Problem: Look through the data below for the line with "probability agents in" and the line with "sufficiently accurate reward", then output those two and all lines in between, exactly as written.

Extracted records:
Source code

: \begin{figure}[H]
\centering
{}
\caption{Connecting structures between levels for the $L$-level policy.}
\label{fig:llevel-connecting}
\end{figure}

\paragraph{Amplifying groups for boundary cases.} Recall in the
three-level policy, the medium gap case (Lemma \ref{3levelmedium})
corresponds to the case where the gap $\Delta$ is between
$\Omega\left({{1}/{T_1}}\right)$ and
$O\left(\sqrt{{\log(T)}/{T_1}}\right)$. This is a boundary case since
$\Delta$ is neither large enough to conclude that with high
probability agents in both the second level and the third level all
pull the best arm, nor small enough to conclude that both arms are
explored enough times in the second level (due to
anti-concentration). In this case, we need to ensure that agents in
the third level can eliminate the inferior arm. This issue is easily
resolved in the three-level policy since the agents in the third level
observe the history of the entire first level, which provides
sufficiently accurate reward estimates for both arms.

==

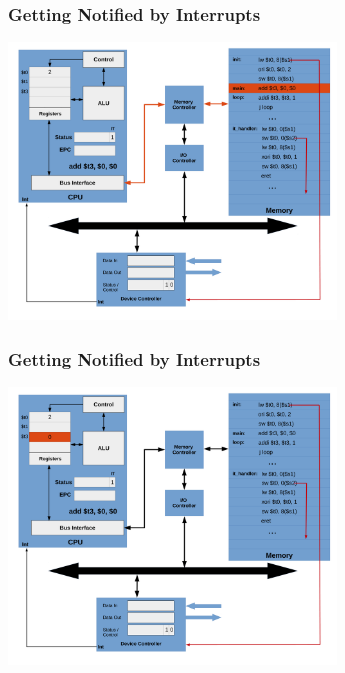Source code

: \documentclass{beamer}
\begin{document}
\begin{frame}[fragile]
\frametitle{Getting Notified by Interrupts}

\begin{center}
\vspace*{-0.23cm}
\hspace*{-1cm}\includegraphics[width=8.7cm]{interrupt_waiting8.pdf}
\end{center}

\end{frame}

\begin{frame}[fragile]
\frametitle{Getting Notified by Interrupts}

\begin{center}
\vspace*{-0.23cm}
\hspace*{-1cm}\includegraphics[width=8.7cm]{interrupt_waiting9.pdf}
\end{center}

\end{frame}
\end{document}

--

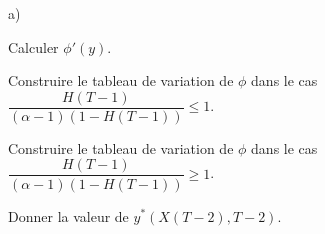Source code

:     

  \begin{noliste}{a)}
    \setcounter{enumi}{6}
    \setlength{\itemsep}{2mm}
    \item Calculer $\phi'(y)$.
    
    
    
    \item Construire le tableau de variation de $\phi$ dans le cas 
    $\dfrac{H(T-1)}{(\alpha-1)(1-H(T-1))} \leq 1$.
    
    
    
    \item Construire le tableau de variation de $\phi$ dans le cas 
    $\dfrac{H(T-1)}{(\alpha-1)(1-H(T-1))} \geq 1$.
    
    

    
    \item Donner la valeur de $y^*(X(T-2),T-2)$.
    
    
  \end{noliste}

Response area:
probability agents in both the second level and the third level all
pull the best arm, nor small enough to conclude that both arms are
explored enough times in the second level (due to
anti-concentration). In this case, we need to ensure that agents in
the third level can eliminate the inferior arm. This issue is easily
resolved in the three-level policy since the agents in the third level
observe the history of the entire first level, which provides
sufficiently accurate reward estimates for both arms.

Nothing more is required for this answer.